# Pure Fishing belohnt Anglerboardmitglieder auch im März



## Thomas9904 (2. März 2011)

Werbung 

*PureFishing belohnt Anglerboardmitglieder​*
Nachdem Pure Fishing zum langfristigen Partner geworden ist, gibt's nun jeden Monat was zu gewinnen. 

Zum einen wird jeden Monat Gerät oder Zubehör der Marken, die Pure Fishing verkauft, unter neuangemeldeten Mitgliedern verlost. 

Also von den Marken Berkley, ABU Garcia, Fenwick, Stren, Mitchell, Spider oder 7Strand. 

Zum anderen wurden auch die „Altmember" nicht von Pure Fishing vergessen - die müssen aber was dafür tun )) 

Und zwar hier:
* So langsam sollte ja mal der Frühling losgehen - Also hätten wir diesmal gerne ein Bild vom Frühlingsangeln - mit Sonne drauf als "Anreiz" (hoffentlich spielt das Wetter mit...)  *


*Der Gewinn März​*
*SHAKESPEARE – Smoker - Cooker Räucherofen​*



Hochwertig verarbeiteter Räucherofen aus Edelstahl. Der Räucherofen eignet sich ideal zum räuchern von Fischen, Fleisch und anderen Lebensmitteln. Das Gargut wird auf einem Gitterrost aus Edelstahl über dem Räuchermehl abgelegt und mit dem Deckel verschlossen. Die beiden Brenner haben eine Brenndauer von ca.10 Minuten bei voll befüllter Brennkammer und sorgen für ausreichende Hitze zum räuchern und garen. Die Flammenstärke kann mittels eines Drehrings verstellt werden. Alle Teile sind sehr einfach zu reinigen!

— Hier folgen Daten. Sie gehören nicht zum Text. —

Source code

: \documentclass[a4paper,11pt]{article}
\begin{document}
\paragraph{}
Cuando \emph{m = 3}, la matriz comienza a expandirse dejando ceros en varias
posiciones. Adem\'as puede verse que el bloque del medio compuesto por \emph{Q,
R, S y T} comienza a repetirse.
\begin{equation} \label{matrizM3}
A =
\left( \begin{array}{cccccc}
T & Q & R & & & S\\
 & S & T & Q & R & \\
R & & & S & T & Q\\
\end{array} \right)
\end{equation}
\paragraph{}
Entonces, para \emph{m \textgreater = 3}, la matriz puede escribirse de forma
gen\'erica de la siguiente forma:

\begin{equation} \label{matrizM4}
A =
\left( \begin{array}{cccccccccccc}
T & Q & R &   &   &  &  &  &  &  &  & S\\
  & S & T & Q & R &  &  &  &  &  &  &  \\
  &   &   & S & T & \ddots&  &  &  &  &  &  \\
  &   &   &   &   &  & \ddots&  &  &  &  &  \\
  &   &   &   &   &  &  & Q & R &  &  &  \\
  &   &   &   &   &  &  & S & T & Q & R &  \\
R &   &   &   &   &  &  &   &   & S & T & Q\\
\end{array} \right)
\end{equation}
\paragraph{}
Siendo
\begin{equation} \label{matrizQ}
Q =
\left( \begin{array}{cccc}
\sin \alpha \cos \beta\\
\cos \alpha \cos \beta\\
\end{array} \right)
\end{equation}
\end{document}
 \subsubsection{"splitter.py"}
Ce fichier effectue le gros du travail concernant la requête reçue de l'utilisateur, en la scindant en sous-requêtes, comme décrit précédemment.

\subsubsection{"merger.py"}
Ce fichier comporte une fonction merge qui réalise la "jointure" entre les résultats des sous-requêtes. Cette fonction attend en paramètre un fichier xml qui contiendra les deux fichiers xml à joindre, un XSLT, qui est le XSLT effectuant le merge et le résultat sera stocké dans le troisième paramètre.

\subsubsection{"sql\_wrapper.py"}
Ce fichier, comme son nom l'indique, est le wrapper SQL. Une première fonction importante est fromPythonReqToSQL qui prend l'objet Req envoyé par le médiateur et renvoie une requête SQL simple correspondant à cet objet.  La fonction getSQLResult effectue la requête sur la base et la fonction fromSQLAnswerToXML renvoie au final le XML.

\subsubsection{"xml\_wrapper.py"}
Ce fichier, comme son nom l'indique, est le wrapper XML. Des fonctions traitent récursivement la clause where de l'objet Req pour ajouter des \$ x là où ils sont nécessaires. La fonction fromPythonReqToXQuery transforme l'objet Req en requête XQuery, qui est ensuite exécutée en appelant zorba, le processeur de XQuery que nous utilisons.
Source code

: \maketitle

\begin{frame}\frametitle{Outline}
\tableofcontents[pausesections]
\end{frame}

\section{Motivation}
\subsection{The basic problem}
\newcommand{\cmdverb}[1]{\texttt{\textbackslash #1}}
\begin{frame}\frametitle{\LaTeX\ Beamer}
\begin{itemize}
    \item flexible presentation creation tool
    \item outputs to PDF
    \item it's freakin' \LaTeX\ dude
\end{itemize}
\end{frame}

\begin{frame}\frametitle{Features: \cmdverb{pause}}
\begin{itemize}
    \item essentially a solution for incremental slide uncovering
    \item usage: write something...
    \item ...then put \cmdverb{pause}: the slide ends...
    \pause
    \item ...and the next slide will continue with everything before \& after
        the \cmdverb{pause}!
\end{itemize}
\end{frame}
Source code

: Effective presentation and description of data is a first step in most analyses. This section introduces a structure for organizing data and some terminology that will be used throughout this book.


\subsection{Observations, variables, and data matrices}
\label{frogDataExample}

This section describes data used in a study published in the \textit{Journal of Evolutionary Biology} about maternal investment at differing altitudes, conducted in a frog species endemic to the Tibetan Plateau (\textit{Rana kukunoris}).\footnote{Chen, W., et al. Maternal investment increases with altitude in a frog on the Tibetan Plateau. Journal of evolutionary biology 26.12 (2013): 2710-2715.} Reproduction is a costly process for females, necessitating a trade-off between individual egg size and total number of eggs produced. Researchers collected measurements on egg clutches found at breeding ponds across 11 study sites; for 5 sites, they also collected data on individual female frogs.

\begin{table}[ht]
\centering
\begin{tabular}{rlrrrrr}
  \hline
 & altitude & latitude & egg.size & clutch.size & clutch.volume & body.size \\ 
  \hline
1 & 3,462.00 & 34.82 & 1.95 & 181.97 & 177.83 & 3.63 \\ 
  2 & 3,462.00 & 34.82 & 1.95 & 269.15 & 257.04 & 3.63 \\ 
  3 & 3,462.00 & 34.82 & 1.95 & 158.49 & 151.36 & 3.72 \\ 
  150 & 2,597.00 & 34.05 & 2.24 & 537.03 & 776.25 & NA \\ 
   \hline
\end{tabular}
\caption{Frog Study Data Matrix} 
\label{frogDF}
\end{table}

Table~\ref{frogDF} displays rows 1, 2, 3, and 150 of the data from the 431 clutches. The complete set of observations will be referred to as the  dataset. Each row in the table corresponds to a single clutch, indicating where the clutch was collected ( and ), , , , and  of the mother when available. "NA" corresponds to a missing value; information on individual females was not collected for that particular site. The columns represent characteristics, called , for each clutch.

Lieferumfang: Unterbaugestell, 2 Brenner, Haupt-Garpfanne, Räuchermehlpfanne, Pfannendeckel, Gitterrost mit Untergestell, Gitterrost, Gewicht: ca. 3,5 Kg

Gewinner werden jeweils im Magazin veröffentlicht.


----------



## jogibaer1996 (2. März 2011)

*AW: Pure Fishing belohnt Anglerboardmitglieder auch im März*

Moin,
kann zwar nix gewinnen (unter 18), aber vielleicht trotzdem ein schönes Bild... 

Grüße
Jogi


----------



## TheFisherking (3. März 2011)

*AW: Pure Fishing belohnt Anglerboardmitglieder auch im März*

Hier mal etwas vom letzten Wochenende am Kanal...


----------



## Gelöschtes Mitglied 70040 (4. März 2011)

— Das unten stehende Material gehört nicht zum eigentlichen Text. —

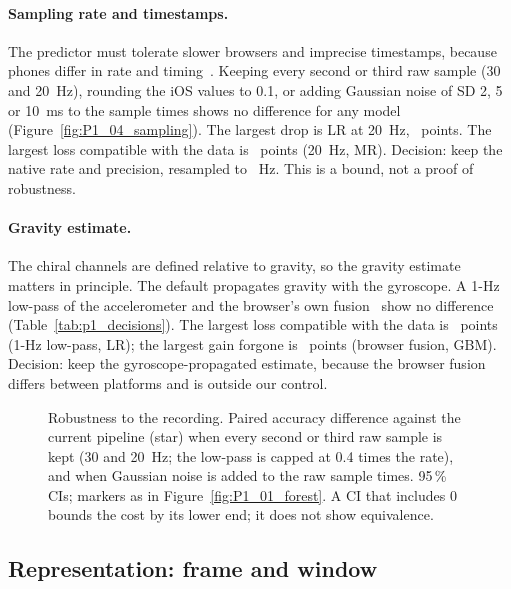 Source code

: \paragraph{Sampling rate and timestamps.} The predictor must tolerate slower browsers and imprecise
timestamps, because phones differ in rate and timing~\cite{stisen2015heterogeneity}. Keeping every second
or third raw sample (30 and 20~Hz), rounding the iOS values to 0.1, or adding Gaussian noise of SD 2, 5 or
10~ms to the sample times shows no difference for any model (Figure~\ref{fig:P1_04_sampling}). The largest
drop is LR at 20~Hz, ~points. The largest loss compatible with the data is
~points (20~Hz, MR). Decision: keep the native rate and precision, resampled to
~Hz. This is a bound, not a proof of robustness.

\paragraph{Gravity estimate.} The chiral channels are defined relative to gravity, so the gravity estimate
matters in principle. The default propagates gravity with the gyroscope. A 1-Hz low-pass of the
accelerometer and the browser's own fusion~\cite{w3c2025deviceorientation} show no difference
(Table~\ref{tab:p1_decisions}). The largest loss compatible with the data is
~points (1-Hz low-pass, LR); the largest gain forgone is
~points (browser fusion, GBM). Decision: keep the gyroscope-propagated
estimate, because the browser fusion differs between platforms and is outside our control.

\begin{figure}[htbp]
\centering
{}
\caption{Robustness to the recording. Paired accuracy difference against the current pipeline (star) when
every second or third raw sample is kept (30 and 20~Hz; the low-pass is capped at 0.4 times the rate), and
when Gaussian noise is added to the raw sample times. 95\,\% CIs; markers as in
Figure~\ref{fig:P1_01_forest}. A CI that includes 0 bounds the cost by its lower end; it does not show
equivalence.}
\label{fig:P1_04_sampling}\label{fig:app:prep-sampling}
\end{figure}

\subsection{Representation: frame and window}\label{app:prep:frame}

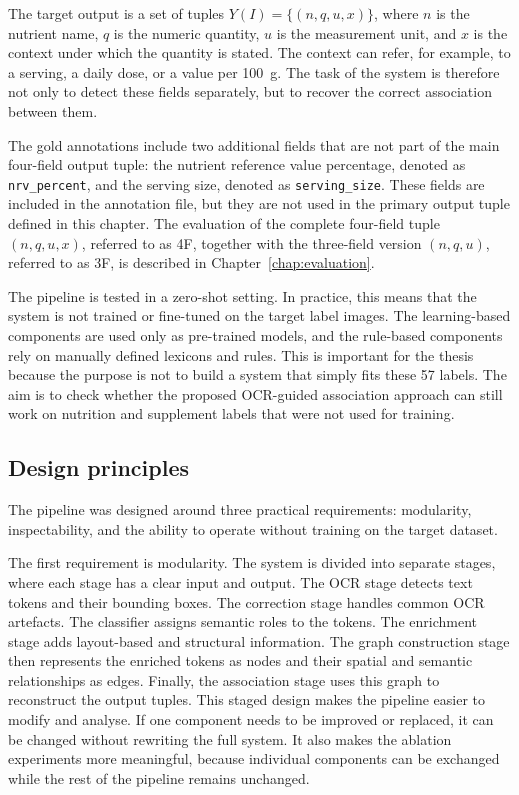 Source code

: The target output is a set of tuples \(Y(I) = \{(n, q, u, x)\}\), where \(n\) is the nutrient name, \(q\) is the numeric quantity, \(u\) is the measurement unit, and \(x\) is the context under which the quantity is stated. The context can refer, for example, to a serving, a daily dose, or a value per 100~g. The task of the system is therefore not only to detect these fields separately, but to recover the correct association between them.

The gold annotations include two additional fields that are not part of the main four-field output tuple: the nutrient reference value percentage, denoted as \texttt{nrv\_percent}, and the serving size, denoted as \texttt{serving\_size}. These fields are included in the annotation file, but they are not used in the primary output tuple defined in this chapter. The evaluation of the complete four-field tuple \((n, q, u, x)\), referred to as 4F, together with the three-field version \((n, q, u)\), referred to as 3F, is described in Chapter~\ref{chap:evaluation}.

The pipeline is tested in a zero-shot setting. In practice, this means that the system is not trained or fine-tuned on the target label images. The learning-based components are used only as pre-trained models, and the rule-based components rely on manually defined lexicons and rules. This is important for the thesis because the purpose is not to build a system that simply fits these 57 labels. The aim is to check whether the proposed OCR-guided association approach can still work on nutrition and supplement labels that were not used for training.

\subsection{Design principles}\label{sec:overview-principles}

The pipeline was designed around three practical requirements: modularity, inspectability, and the ability to operate without training on the target dataset.

The first requirement is modularity. The system is divided into separate stages, where each stage has a clear input and output. The OCR stage detects text tokens and their bounding boxes. The correction stage handles common OCR artefacts. The classifier assigns semantic roles to the tokens. The enrichment stage adds layout-based and structural information. The graph construction stage then represents the enriched tokens as nodes and their spatial and semantic relationships as edges. Finally, the association stage uses this graph to reconstruct the output tuples. This staged design makes the pipeline easier to modify and analyse. If one component needs to be improved or replaced, it can be changed without rewriting the full system. It also makes the ablation experiments more meaningful, because individual components can be exchanged while the rest of the pipeline remains unchanged.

*AW: Pure Fishing belohnt Anglerboardmitglieder auch im März*

Ich freu mich einfach darüber , daß man hier so gut quatschen kann und so schnell von "Fremden" Hilfe angeboten bekommt .... um wie ich , wie gewohnt ,  wieder ans Wasser ziehen zu können!
Danke!


----------



## jvonzun (4. März 2011)

*AW: Pure Fishing belohnt Anglerboardmitglieder auch im März*


----------



## jogibaer1996 (4. März 2011)

*AW: Pure Fishing belohnt Anglerboardmitglieder auch im März*



thomas69 schrieb:


> Ich freu mich einfach darüber , daß man hier so gut quatschen kann und so schnell von "Fremden" Hilfe angeboten bekommt .... um wie ich , wie gewohnt ,  wieder ans Wasser ziehen zu können!
> Danke!



Hey, mann... du sollst uns mit der Sonne ERMUTIGEN, nicht Angst einjagen mit deinen gefrorenen Ruten.......#q

:q:q   

@jvonzun: cooles Bild!

Grüße
Jogi


----------



## Butscher 63 (5. März 2011)

*AW: Pure Fishing belohnt Anglerboardmitglieder auch im März*

@Thomas 9904

Hallo! Ich hab eine frage zu den Gewinnspielen an Dich.
Wird der Gewinner des Spiels hier bekanntgegeben oder per
PN benachrichtigt?Ich habe darüber noch nichts gelesen.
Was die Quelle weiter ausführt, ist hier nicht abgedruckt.